> **EXERCISE REQUIREMENTS**:
Upon reaching the line containing "<!-- prettier-ignore-start -->", output that line and all remaining lines exactly, through the end of the entries, and output nothing before it.

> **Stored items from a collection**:
##########

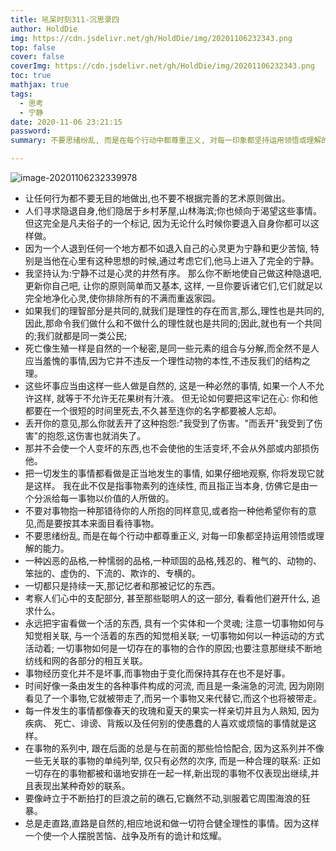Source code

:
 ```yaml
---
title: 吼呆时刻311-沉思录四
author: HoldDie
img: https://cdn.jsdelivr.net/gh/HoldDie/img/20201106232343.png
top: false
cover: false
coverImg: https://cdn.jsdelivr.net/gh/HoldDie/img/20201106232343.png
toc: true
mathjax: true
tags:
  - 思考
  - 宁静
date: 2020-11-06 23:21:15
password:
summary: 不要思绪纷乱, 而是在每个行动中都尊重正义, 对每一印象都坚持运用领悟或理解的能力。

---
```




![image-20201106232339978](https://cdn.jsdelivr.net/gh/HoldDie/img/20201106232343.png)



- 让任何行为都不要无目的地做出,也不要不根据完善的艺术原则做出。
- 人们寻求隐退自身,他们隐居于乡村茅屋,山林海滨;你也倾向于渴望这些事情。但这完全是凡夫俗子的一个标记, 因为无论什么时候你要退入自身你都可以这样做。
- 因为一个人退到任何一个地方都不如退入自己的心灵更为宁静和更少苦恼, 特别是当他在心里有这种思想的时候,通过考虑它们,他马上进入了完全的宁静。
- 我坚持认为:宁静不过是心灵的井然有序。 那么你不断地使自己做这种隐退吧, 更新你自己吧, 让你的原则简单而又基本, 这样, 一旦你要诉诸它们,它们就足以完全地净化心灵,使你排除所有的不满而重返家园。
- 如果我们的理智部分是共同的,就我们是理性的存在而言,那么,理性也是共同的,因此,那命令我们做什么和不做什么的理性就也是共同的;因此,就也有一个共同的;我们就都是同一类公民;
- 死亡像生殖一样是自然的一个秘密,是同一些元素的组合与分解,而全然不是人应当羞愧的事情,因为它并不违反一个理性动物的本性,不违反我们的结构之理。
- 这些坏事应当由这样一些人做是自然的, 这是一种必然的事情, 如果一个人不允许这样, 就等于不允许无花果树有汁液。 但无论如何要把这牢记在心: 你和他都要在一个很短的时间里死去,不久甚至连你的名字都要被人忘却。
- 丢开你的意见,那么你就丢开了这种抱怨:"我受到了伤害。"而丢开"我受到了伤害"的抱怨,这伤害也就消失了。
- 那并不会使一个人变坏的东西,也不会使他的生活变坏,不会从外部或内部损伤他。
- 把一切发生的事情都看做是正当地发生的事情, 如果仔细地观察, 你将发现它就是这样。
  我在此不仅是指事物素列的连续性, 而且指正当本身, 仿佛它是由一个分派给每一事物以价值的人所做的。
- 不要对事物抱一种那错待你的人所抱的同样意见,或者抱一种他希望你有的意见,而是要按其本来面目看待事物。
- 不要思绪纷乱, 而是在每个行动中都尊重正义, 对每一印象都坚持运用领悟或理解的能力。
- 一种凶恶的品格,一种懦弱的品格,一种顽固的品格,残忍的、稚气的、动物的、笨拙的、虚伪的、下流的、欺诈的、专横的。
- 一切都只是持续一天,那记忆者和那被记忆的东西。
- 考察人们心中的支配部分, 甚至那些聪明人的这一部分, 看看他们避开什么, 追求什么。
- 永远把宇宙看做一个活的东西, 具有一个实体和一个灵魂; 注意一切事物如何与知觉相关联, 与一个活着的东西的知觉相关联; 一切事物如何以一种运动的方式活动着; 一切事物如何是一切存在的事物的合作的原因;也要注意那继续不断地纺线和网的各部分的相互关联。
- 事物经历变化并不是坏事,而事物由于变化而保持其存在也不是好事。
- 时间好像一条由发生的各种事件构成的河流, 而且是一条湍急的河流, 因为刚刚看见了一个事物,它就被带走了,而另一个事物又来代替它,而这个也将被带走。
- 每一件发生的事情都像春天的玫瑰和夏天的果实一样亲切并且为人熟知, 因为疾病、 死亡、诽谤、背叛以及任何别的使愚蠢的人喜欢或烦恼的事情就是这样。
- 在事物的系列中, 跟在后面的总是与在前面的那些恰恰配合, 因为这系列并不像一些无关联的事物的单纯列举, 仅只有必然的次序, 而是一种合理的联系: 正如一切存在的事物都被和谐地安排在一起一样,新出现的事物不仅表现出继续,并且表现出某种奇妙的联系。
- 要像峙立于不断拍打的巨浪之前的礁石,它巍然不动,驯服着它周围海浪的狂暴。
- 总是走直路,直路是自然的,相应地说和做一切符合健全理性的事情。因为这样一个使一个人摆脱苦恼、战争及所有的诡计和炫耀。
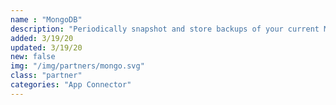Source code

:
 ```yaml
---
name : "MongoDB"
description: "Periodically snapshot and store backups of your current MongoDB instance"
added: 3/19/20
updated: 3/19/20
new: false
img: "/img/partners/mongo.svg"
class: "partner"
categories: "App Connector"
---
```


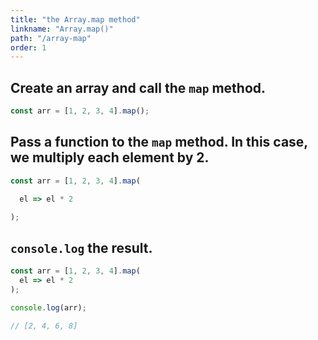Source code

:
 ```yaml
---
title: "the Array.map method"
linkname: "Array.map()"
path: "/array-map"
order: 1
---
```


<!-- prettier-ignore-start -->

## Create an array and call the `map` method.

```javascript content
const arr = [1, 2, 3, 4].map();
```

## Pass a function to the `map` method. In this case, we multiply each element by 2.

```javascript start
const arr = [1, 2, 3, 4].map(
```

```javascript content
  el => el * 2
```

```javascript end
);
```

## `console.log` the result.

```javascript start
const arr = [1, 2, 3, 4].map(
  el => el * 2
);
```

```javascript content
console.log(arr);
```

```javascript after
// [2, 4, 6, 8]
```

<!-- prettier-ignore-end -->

##########

> **SOLUTION FOR THIS TASK**:
<!-- prettier-ignore-start -->

## Create an array and call the `map` method.

```javascript content
const arr = [1, 2, 3, 4].map();
```

## Pass a function to the `map` method. In this case, we multiply each element by 2.

```javascript start
const arr = [1, 2, 3, 4].map(
```

```javascript content
  el => el * 2
```

```javascript end
);
```

## `console.log` the result.

```javascript start
const arr = [1, 2, 3, 4].map(
  el => el * 2
);
```

```javascript content
console.log(arr);
```

```javascript after
// [2, 4, 6, 8]
```

<!-- prettier-ignore-end -->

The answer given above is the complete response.